Thursday, 17 October 2024

Tea anyone?

Or would you prefer coffee?

If you have tea with me then it will currently be made with rain water and loose tea in a teapot unless you tell me you actually prefer a tea bag. Yes, I have an emergency store of the latter.

The Senior Cat insisted on what he called "proper tea". He might have had milky coffee at breakfast time but by "recess" time he wanted his  tea. The ritual also had to be repeated in the afternoon. I must have made thousands upon thousands of pots of tea in my time.

His mother taught me how to make tea in a tea pot. The tea pot she used was brown earthenware. It was old, very old. She always used the same tea - "China, not Indian" she would say. Grandma drank her tea black and without sugar.  Grandpa had milk and sugar and so did the Senior Cat. Tea was made with rainwater. The pot was warmed first and the water had to have only just reached boiling point. There was an art to tea making - interestingly told me all over again by the woman whose family owned a majority of shares in a very large tea estate.

Mum did not drink tea. She did learn how to make it "properly" but it was my job from the time she thought I could be trusted with the danger of boiling water. We kittens were not encouraged to drink tea...or coffee. Brother Cat and Middle Cat drink more coffee than tea.

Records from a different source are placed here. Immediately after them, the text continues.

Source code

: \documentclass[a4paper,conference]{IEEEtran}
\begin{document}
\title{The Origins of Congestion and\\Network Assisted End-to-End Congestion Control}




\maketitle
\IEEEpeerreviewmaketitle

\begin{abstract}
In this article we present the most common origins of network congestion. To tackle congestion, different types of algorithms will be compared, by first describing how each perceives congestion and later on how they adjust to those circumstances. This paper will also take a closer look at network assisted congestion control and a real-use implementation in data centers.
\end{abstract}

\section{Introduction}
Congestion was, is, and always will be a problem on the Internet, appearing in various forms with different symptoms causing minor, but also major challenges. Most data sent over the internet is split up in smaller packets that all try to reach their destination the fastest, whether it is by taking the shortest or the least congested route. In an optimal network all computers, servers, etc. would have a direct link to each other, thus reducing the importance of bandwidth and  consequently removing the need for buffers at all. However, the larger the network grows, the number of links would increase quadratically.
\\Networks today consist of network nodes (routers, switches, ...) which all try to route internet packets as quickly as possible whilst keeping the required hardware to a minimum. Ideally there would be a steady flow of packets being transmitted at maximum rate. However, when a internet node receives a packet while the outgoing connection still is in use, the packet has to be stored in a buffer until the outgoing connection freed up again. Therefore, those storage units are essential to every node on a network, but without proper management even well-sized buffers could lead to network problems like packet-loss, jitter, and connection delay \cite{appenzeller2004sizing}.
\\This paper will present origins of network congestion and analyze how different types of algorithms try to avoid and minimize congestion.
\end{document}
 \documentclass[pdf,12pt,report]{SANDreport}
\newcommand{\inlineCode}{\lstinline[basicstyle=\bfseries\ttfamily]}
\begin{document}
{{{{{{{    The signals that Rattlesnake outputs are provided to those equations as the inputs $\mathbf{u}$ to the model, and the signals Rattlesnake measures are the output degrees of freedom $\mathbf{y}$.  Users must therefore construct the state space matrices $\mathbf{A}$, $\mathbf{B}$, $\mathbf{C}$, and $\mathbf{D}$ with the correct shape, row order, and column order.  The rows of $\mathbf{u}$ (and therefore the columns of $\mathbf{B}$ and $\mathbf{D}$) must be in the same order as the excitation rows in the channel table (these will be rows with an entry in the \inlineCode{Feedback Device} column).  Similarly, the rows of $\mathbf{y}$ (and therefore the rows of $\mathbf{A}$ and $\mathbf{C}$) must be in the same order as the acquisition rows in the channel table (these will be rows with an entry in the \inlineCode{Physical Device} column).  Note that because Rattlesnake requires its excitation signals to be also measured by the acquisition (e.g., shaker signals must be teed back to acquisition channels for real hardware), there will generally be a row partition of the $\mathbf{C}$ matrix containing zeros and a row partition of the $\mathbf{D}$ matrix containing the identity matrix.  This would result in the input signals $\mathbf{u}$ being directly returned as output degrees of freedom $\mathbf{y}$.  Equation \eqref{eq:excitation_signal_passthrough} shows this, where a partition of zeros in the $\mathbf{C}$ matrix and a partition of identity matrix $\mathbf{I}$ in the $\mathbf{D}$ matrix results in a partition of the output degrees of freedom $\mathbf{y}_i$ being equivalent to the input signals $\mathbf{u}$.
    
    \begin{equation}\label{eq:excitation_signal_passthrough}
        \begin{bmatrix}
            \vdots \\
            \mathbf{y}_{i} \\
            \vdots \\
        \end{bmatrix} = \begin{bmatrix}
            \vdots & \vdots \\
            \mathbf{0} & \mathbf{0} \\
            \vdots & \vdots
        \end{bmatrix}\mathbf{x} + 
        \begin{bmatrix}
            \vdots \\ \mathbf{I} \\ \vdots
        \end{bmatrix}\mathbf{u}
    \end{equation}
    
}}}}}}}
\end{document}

I have stayed with tea...milk and no sugar please.

I gave sugar away when I was teaching. The last school I worked in was the one where my classroom was next to the school office... and I was the person who had to answer the phone. Going into the staff room after that (if there was any time at all) meant finding all the milk and sugar had gone. (It was sent over from the residential section each morning.) I almost gave up tea entirely.

Going off to university I discovered the joys of tea again. It was an important part of university life. It ranked along with "Hobnobs" and "Penguins" - Upoverites will know what I am talking about. Some people had instant coffee but most of us drank tea...and more tea.  I remember A... making "builders' tea" for me. A... was the secretary to several of my lecturers...and, unofficially, cared for me too. If I came in wet and cold after school visits a mug of the dark brown liquid would appear in front of me with the instruction, "Drink that and warm up." I drank it then but I don't know I could now.

I associate tea with things like the Senior Cat and my godfather sitting at the kitchen table and reminiscing. I associate it with the Senior Cat and some world renowned magicians working out how to build an illusion. I associate it with friends who came in to laugh or cry with him and, now, me. 

I don't even ask whether I need to put the kettle on for W..., for G... or for S...  They need tea. If I offered coffee they would look at me in bewildered anxiety - no tea? 

Perhaps the best I can hope for when I have to move is that at least one of them will be able to find their way to the tea and that I will have rainwater with which to make it.  Tea is important...and they have no idea how to make it in any local cafe.